RECORDED DATA ->
──────────────────────────────

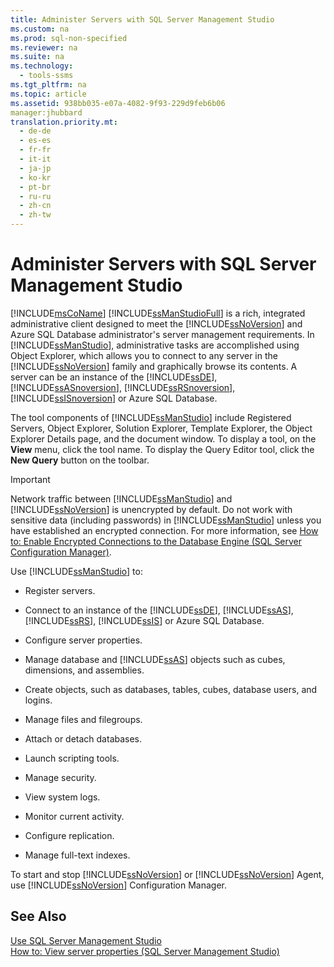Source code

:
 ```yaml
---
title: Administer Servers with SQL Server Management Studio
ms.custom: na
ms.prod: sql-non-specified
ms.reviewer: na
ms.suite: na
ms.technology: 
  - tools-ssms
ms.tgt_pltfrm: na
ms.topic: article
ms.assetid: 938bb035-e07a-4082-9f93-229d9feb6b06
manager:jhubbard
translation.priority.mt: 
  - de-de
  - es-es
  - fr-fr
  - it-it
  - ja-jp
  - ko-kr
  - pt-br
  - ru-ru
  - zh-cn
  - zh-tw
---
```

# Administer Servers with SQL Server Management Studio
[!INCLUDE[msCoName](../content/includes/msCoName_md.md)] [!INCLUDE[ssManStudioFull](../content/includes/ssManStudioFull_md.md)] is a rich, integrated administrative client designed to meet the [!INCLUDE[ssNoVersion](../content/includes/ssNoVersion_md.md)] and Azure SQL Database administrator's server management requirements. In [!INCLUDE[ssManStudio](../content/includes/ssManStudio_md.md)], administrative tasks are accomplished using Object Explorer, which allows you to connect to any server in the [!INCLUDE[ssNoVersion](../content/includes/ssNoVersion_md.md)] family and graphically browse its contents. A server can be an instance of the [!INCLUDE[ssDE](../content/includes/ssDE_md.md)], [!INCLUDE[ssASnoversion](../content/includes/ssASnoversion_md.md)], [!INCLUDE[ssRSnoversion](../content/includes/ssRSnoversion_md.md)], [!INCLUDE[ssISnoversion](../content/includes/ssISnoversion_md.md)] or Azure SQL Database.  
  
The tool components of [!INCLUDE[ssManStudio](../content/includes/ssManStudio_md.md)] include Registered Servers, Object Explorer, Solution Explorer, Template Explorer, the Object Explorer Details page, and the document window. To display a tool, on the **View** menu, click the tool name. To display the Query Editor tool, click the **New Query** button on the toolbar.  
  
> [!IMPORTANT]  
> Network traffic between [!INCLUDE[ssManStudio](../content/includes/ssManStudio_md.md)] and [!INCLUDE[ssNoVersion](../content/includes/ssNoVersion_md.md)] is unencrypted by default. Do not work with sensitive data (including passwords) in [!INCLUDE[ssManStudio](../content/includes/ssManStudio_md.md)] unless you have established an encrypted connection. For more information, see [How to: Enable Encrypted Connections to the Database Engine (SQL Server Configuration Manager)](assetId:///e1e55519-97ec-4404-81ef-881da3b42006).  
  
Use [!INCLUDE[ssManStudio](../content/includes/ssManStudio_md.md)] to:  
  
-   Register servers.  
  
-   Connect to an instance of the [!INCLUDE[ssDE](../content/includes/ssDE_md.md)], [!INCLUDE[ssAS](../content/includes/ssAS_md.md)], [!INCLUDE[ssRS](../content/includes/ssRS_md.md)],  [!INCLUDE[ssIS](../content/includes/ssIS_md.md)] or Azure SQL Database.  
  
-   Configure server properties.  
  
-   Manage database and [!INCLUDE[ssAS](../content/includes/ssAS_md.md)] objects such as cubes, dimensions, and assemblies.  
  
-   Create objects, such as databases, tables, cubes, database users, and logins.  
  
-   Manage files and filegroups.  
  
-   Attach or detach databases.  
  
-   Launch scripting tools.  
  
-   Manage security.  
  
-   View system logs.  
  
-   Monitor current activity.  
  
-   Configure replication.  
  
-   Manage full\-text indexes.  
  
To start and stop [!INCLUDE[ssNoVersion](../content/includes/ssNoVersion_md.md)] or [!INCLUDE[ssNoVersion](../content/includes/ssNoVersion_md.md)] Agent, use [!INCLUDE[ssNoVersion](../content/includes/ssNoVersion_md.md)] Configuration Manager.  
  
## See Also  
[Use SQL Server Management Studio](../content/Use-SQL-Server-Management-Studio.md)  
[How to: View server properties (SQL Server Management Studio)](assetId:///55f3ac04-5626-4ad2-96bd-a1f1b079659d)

──────────────────────────────

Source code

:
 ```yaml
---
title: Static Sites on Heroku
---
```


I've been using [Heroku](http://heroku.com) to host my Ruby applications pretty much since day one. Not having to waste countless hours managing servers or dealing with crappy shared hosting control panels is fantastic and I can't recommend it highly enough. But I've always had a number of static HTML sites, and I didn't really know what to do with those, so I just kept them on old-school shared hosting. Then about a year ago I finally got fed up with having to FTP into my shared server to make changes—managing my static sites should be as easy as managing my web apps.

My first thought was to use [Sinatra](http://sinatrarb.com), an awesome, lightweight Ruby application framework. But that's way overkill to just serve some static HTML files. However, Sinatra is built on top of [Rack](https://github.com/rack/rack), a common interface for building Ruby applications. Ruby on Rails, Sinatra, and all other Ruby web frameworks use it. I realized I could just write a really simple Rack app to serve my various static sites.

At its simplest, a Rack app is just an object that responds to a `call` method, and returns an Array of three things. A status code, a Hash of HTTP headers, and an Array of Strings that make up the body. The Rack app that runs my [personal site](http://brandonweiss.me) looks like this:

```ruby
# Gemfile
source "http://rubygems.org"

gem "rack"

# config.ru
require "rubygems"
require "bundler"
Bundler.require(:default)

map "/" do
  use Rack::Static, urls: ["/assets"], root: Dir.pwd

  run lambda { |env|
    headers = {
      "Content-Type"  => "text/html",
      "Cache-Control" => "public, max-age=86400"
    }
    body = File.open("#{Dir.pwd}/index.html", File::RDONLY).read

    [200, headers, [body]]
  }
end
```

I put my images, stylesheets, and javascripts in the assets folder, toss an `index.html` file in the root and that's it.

──────────────────────────────

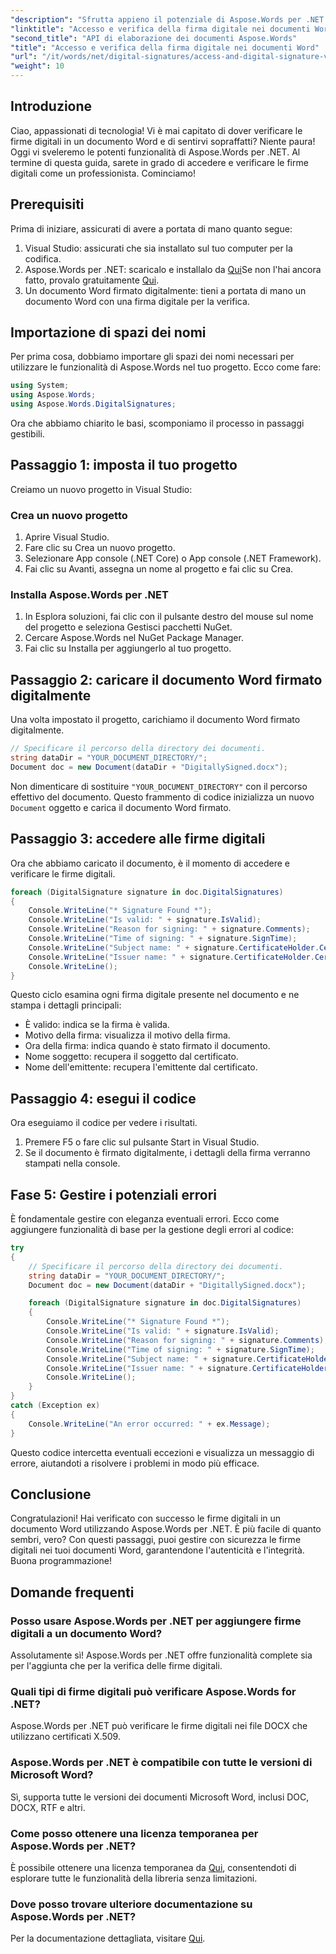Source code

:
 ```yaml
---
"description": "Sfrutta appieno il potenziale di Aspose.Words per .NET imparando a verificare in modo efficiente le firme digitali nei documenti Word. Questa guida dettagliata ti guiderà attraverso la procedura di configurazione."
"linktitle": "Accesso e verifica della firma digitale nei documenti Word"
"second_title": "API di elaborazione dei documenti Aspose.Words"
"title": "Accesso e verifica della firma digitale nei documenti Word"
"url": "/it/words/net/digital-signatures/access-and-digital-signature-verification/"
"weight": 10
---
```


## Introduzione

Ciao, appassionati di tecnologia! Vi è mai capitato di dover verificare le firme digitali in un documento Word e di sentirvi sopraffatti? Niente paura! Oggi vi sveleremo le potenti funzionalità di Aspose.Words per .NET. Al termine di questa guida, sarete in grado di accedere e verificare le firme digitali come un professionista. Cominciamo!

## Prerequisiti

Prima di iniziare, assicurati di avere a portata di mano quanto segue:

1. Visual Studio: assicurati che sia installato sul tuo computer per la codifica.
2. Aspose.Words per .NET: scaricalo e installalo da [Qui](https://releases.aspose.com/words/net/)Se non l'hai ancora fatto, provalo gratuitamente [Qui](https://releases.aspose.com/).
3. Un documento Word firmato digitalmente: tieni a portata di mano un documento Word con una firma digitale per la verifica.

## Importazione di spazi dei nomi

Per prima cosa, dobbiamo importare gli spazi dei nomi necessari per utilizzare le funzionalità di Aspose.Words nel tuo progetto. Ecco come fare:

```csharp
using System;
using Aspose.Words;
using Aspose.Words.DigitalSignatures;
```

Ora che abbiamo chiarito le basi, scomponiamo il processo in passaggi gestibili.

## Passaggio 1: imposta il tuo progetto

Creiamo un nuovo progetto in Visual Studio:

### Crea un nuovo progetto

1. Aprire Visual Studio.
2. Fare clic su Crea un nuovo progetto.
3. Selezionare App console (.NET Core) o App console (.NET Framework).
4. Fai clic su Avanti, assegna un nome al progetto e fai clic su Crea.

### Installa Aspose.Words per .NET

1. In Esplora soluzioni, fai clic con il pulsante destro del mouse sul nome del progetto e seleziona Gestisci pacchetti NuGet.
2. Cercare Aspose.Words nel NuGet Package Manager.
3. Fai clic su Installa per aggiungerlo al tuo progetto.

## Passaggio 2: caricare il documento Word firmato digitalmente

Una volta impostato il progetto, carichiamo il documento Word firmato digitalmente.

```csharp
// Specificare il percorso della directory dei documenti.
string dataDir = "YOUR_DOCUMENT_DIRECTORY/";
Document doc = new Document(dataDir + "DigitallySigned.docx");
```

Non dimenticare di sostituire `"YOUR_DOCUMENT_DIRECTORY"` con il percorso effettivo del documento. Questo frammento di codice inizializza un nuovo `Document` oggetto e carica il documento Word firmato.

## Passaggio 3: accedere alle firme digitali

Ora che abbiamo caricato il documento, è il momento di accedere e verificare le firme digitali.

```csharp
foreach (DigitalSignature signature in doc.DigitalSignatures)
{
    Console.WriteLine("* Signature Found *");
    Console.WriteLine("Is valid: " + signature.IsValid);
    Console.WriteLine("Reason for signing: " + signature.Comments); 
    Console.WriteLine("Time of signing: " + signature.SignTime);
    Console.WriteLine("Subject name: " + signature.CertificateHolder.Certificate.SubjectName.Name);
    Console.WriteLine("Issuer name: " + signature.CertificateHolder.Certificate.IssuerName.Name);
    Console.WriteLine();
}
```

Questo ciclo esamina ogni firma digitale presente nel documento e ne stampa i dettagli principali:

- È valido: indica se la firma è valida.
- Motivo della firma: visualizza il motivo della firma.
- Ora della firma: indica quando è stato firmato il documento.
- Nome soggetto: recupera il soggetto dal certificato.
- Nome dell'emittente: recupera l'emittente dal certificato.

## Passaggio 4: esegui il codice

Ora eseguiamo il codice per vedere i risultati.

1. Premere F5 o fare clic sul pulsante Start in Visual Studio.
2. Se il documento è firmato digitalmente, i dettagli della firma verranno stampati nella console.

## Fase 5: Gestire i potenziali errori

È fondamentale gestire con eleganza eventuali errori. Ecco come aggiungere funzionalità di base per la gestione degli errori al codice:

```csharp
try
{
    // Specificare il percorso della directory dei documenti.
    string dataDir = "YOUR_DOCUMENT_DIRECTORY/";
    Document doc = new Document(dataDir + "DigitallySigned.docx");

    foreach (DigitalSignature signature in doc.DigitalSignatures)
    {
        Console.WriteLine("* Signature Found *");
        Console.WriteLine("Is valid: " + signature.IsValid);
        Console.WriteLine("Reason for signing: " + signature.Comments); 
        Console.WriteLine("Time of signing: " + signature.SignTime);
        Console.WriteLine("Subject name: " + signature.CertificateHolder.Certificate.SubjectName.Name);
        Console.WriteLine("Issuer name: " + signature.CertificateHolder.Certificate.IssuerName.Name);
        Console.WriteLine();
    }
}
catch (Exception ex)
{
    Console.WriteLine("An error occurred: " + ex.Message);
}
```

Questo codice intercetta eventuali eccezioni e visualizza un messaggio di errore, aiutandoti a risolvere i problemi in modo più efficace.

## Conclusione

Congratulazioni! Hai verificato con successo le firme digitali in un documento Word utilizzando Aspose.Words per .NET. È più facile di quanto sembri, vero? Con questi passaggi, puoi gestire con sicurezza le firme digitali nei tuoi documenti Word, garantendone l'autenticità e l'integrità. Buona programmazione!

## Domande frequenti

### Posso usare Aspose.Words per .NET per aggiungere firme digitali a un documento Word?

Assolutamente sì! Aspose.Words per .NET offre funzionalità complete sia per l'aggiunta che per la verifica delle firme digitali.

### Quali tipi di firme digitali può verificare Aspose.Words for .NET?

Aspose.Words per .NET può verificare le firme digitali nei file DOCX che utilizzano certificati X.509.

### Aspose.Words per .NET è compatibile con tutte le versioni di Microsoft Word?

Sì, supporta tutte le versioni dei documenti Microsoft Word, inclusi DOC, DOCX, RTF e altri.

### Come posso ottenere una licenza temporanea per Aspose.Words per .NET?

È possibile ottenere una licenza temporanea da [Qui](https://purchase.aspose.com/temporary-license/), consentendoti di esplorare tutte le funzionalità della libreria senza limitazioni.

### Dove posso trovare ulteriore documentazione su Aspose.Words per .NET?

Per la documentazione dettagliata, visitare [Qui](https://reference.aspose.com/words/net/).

──────────────────────────────

Return, unchanged, the run of lines above that opens with the line containing "1. Aprire Visual Studio." and closes with the line containing "### Installa Aspose.Words per .NET". Include both.

1. Aprire Visual Studio.
2. Fare clic su Crea un nuovo progetto.
3. Selezionare App console (.NET Core) o App console (.NET Framework).
4. Fai clic su Avanti, assegna un nome al progetto e fai clic su Crea.

### Installa Aspose.Words per .NET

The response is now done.